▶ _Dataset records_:
* * * * * * * * *

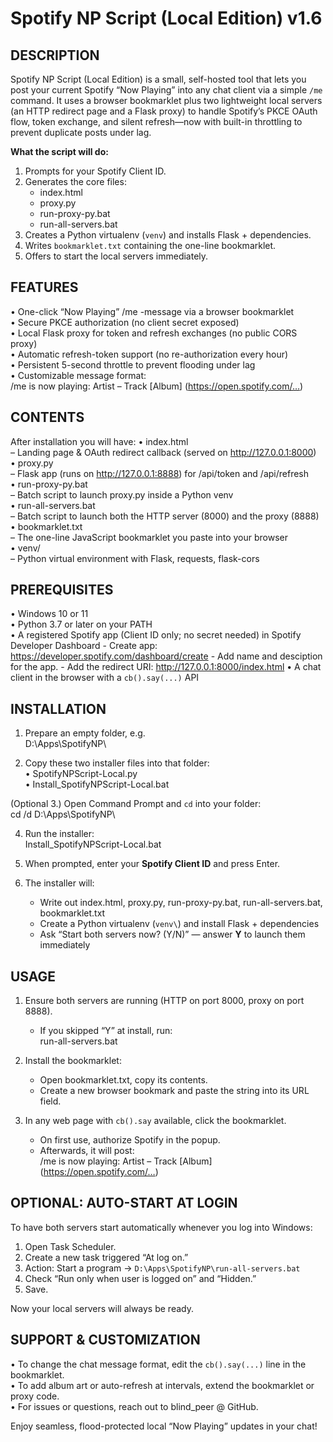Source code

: Spotify NP Script (Local Edition) v1.6
===============

DESCRIPTION
-----------
Spotify NP Script (Local Edition) is a small, self-hosted tool that lets you post your current Spotify “Now Playing” into any chat client via a simple `/me` command. It uses a browser bookmarklet plus two lightweight local servers (an HTTP redirect page and a Flask proxy) to handle Spotify’s PKCE OAuth flow, token exchange, and silent refresh—now with built-in throttling to prevent duplicate posts under lag.

**What the script will do:**
  1. Prompts for your Spotify Client ID.
  2. Generates the core files:
     - index.html
     - proxy.py
     - run-proxy-py.bat
     - run-all-servers.bat
  3. Creates a Python virtualenv (`venv`) and installs Flask + dependencies.
  4. Writes `bookmarklet.txt` containing the one-line bookmarklet.
  5. Offers to start the local servers immediately.

FEATURES
--------
• One-click “Now Playing” /me -message via a browser bookmarklet  
• Secure PKCE authorization (no client secret exposed)  
• Local Flask proxy for token and refresh exchanges (no public CORS proxy)  
• Automatic refresh-token support (no re-authorization every hour)  
• Persistent 5-second throttle to prevent flooding under lag  
• Customizable message format:  
    /me is now playing: Artist – Track [Album] (https://open.spotify.com/…)

CONTENTS
--------
After installation you will have:
  • index.html  
      – Landing page & OAuth redirect callback (served on http://127.0.0.1:8000)  
  • proxy.py  
      – Flask app (runs on http://127.0.0.1:8888) for /api/token and /api/refresh  
  • run-proxy-py.bat  
      – Batch script to launch proxy.py inside a Python venv  
  • run-all-servers.bat  
      – Batch script to launch both the HTTP server (8000) and the proxy (8888)  
  • bookmarklet.txt  
      – The one-line JavaScript bookmarklet you paste into your browser  
  • venv/  
      – Python virtual environment with Flask, requests, flask-cors  

PREREQUISITES
-------------
  • Windows 10 or 11  
  • Python 3.7 or later on your PATH  
  • A registered Spotify app (Client ID only; no secret needed) in Spotify Developer Dashboard
      - Create app: https://developer.spotify.com/dashboard/create
        - Add name and desciption for the app.
        - Add the redirect URI: http://127.0.0.1:8000/index.html
  • A chat client in the browser with a `cb().say(...)` API  

INSTALLATION
------------
1. Prepare an empty folder, e.g.  
     D:\Apps\SpotifyNP\  

2. Copy these two installer files into that folder:  
     • SpotifyNPScript-Local.py  
     • Install_SpotifyNPScript-Local.bat  

(Optional 3.) Open Command Prompt and `cd` into your folder:  
     cd /d D:\Apps\SpotifyNP\  

4. Run the installer:  
     Install_SpotifyNPScript-Local.bat  

5. When prompted, enter your **Spotify Client ID** and press Enter.  

6. The installer will:  
   - Write out index.html, proxy.py, run-proxy-py.bat, run-all-servers.bat, bookmarklet.txt  
   - Create a Python virtualenv (`venv\`) and install Flask + dependencies  
   - Ask “Start both servers now? (Y/N)” — answer **Y** to launch them immediately  

USAGE
-----
1. Ensure both servers are running (HTTP on port 8000, proxy on port 8888).  
   - If you skipped “Y” at install, run:  
       run-all-servers.bat  

2. Install the bookmarklet:  
   - Open bookmarklet.txt, copy its contents.  
   - Create a new browser bookmark and paste the string into its URL field.  

3. In any web page with `cb().say` available, click the bookmarklet.  
   - On first use, authorize Spotify in the popup.  
   - Afterwards, it will post:  
       /me is now playing: Artist – Track [Album] (https://open.spotify.com/…)  

OPTIONAL: AUTO-START AT LOGIN
-----------------------------
To have both servers start automatically whenever you log into Windows:

1. Open Task Scheduler.  
2. Create a new task triggered “At log on.”  
3. Action: Start a program → `D:\Apps\SpotifyNP\run-all-servers.bat`  
4. Check “Run only when user is logged on” and “Hidden.”  
5. Save.  

Now your local servers will always be ready.

SUPPORT & CUSTOMIZATION
-----------------------
• To change the chat message format, edit the `cb().say(...)` line in the bookmarklet.  
• To add album art or auto-refresh at intervals, extend the bookmarklet or proxy code.  
• For issues or questions, reach out to blind_peer @ GitHub.

Enjoy seamless, flood-protected local “Now Playing” updates in your chat!

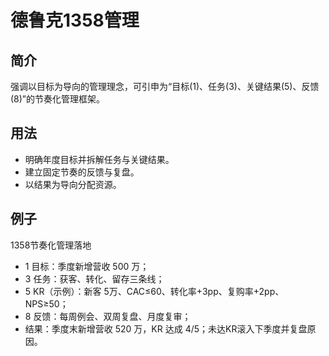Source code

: # 德鲁克1358管理

## 简介
强调以目标为导向的管理理念，可引申为“目标(1)、任务(3)、关键结果(5)、反馈(8)”的节奏化管理框架。

## 用法
- 明确年度目标并拆解任务与关键结果。
- 建立固定节奏的反馈与复盘。
- 以结果为导向分配资源。

## 例子
1358节奏化管理落地

- 1 目标：季度新增营收 500 万；
- 3 任务：获客、转化、留存三条线；
- 5 KR（示例）：新客 5万、CAC≤60、转化率+3pp、复购率+2pp、NPS≥50；
- 8 反馈：每周例会、双周复盘、月度复审；
- 结果：季度末新增营收 520 万，KR 达成 4/5；未达KR滚入下季度并复盘原因。
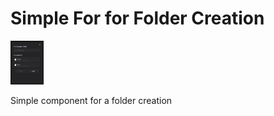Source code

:# Simple For for Folder Creation

<img  src='./Capture.PNG' height='70px'>

Simple component for a folder creation
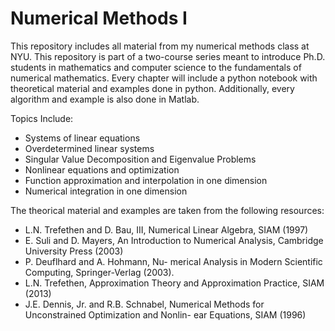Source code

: # Numerical Methods I

This repository includes all material from my numerical methods class at NYU. This repository is part of a two-course series meant to introduce Ph.D. students in mathematics and computer science to the fundamentals of numerical mathematics. Every chapter will include a python notebook with theoretical material and examples done in python. Additionally, every algorithm and example is also done in Matlab. 

Topics Include:
* Systems of linear equations
* Overdetermined linear systems
* Singular Value Decomposition and Eigenvalue Problems
* Nonlinear equations and optimization
* Function approximation and interpolation in one dimension
* Numerical integration in one dimension

The theorical material and examples are taken from the following resources:
- L.N. Trefethen and D. Bau, III, Numerical Linear Algebra, SIAM (1997)
- E. Suli and D. Mayers, An Introduction to Numerical Analysis, Cambridge University Press (2003)
- P. Deuflhard and A. Hohmann, Nu- merical Analysis in Modern Scientific Computing, Springer-Verlag (2003).
- L.N. Trefethen, Approximation Theory and Approximation Practice, SIAM (2013)
- J.E. Dennis, Jr. and R.B. Schnabel, Numerical Methods for Unconstrained Optimization and Nonlin- ear Equations, SIAM (1996)
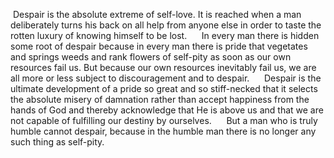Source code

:   Despair is the absolute extreme of self-love. It is reached when a man deliberately turns his back on all help from anyone else in order to taste the rotten luxury of knowing himself to be lost.
      In every man there is hidden some root of despair because in every man there is pride that vegetates and springs weeds and rank flowers of self-pity as soon as our own resources fail us. But because our own resources inevitably fail us, we are all more or less subject to discouragement and to despair.
      Despair is the ultimate development of a pride so great and so stiff-necked that it selects the absolute misery of damnation rather than accept happiness from the hands of God and thereby acknowledge that He is above us and that we are not capable of fulfilling our destiny by ourselves.
      But a man who is truly humble cannot despair, because in the humble man there is no longer any such thing as self-pity.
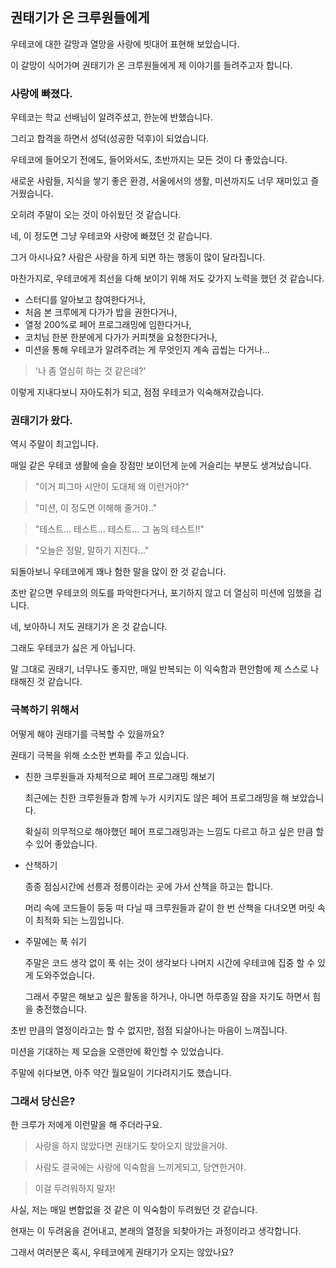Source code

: ## 권태기가 온 크루원들에게

우테코에 대한 갈망과 열망을 사랑에 빗대어 표현해 보았습니다.

이 갈망이 식어가며 권태기가 온 크루원들에게 제 이야기를 들려주고자 합니다.

### 사랑에 빠졌다.

우테코는 학교 선배님이 알려주셨고, 한눈에 반했습니다.

그리고 합격을 하면서 성덕(성공한 덕후)이 되었습니다.

우테코에 들어오기 전에도, 들어와서도, 초반까지는 모든 것이 다 좋았습니다.

새로운 사람들, 지식을 쌓기 좋은 환경, 서울에서의 생활, 미션까지도 너무 재미있고 즐거웠습니다.

오히려 주말이 오는 것이 아쉬웠던 것 같습니다.

네, 이 정도면 그냥 우테코와 사랑에 빠졌던 것 같습니다.

그거 아시나요? 사람은 사랑을 하게 되면 하는 행동이 많이 달라집니다.

마찬가지로, 우테코에게 최선을 다해 보이기 위해 저도 갖가지 노력을 했던 것 같습니다.

- 스터디를 알아보고 참여한다거나,
- 처음 본 크루에게 다가가 밥을 권한다거나,
- 열정 200%로 페어 프로그래밍에 임한다거나,
- 코치님 한분 한분에게 다가가 커피챗을 요청한다거나,
- 미션을 통해 우테코가 알려주려는 게 무엇인지 계속 곱씹는 다거나...

> '나 좀 열심히 하는 것 같은데?'

이렇게 지내다보니 자아도취가 되고, 점점 우테코가 익숙해져갔습니다.

### 권태기가 왔다.

역시 주말이 최고입니다.

매일 같은 우테코 생활에 슬슬 장점만 보이던게 눈에 거슬리는 부분도 생겨났습니다.

> "이거 피그마 시안이 도대체 왜 이런거야?"

> "미션, 이 정도면 이해해 줄거야.."

> "테스트... 테스트... 테스트... 그 놈의 테스트!!"

> "오늘은 정말, 말하기 지친다..."

되돌아보니 우테코에게 꽤나 험한 말을 많이 한 것 같습니다.

초반 같으면 우테코의 의도를 파악한다거나, 포기하지 않고 더 열심히 미션에 임했을 겁니다.

네, 보아하니 저도 권태기가 온 것 같습니다.

그래도 우테코가 싫은 게 아닙니다.

말 그대로 권태기, 너무나도 좋지만, 매일 반복되는 이 익숙함과 편안함에 제 스스로 나태해진 것 같습니다.

### 극복하기 위해서

어떻게 해야 권태기를 극복할 수 있을까요?

권태기 극복을 위해 소소한 변화를 주고 있습니다.

- 친한 크루원들과 자체적으로 페어 프로그래밍 해보기

  최근에는 친한 크루원들과 함께 누가 시키지도 않은 페어 프로그래밍을 해 보았습니다.

  확실히 의무적으로 해야했던 페어 프로그래밍과는 느낌도 다르고 하고 싶은 만큼 할 수 있어 좋았습니다.

- 산책하기

  종종 점심시간에 선릉과 정릉이라는 곳에 가서 산책을 하고는 합니다.

  머리 속에 코드들이 둥둥 떠 다닐 때 크루원들과 같이 한 번 산책을 다녀오면 머릿 속이 최적화 되는 느낌입니다.

- 주말에는 푹 쉬기

  주말은 코드 생각 없이 푹 쉬는 것이 생각보다 나머지 시간에 우테코에 집중 할 수 있게 도와주었습니다.

  그래서 주말은 해보고 싶은 활동을 하거나, 아니면 하루종일 잠을 자기도 하면서 힘을 충전했습니다.

초반 만큼의 열정이라고는 할 수 없지만, 점점 되살아나는 마음이 느껴집니다.

미션을 기대하는 제 모습을 오랜만에 확인할 수 있었습니다.

주말에 쉬다보면, 아주 약간 월요일이 기다려지기도 했습니다.

### 그래서 당신은?

한 크루가 저에게 이런말을 해 주더라구요.

> 사랑을 하지 않았다면 권태기도 찾아오지 않았을거야.

> 사람도 결국에는 사랑에 익숙함을 느끼게되고, 당연한거야.

> 이걸 두려워하지 말자!

사실, 저는 매일 변함없을 것 같은 이 익숙함이 두려웠던 것 같습니다.

현재는 이 두려움을 걷어내고, 본래의 열정을 되찾아가는 과정이라고 생각합니다.

그래서 여러분은 혹시, 우테코에게 권태기가 오지는 않았나요?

* * * * * * * * *

▶ _WHAT THE EXERCISE ASKS_: Identify the lines in the entries above that contain "보았습니다", then copy them out.

▶ _ANSWER SPACE_:
우테코에 대한 갈망과 열망을 사랑에 빗대어 표현해 보았습니다.
  최근에는 친한 크루원들과 함께 누가 시키지도 않은 페어 프로그래밍을 해 보았습니다.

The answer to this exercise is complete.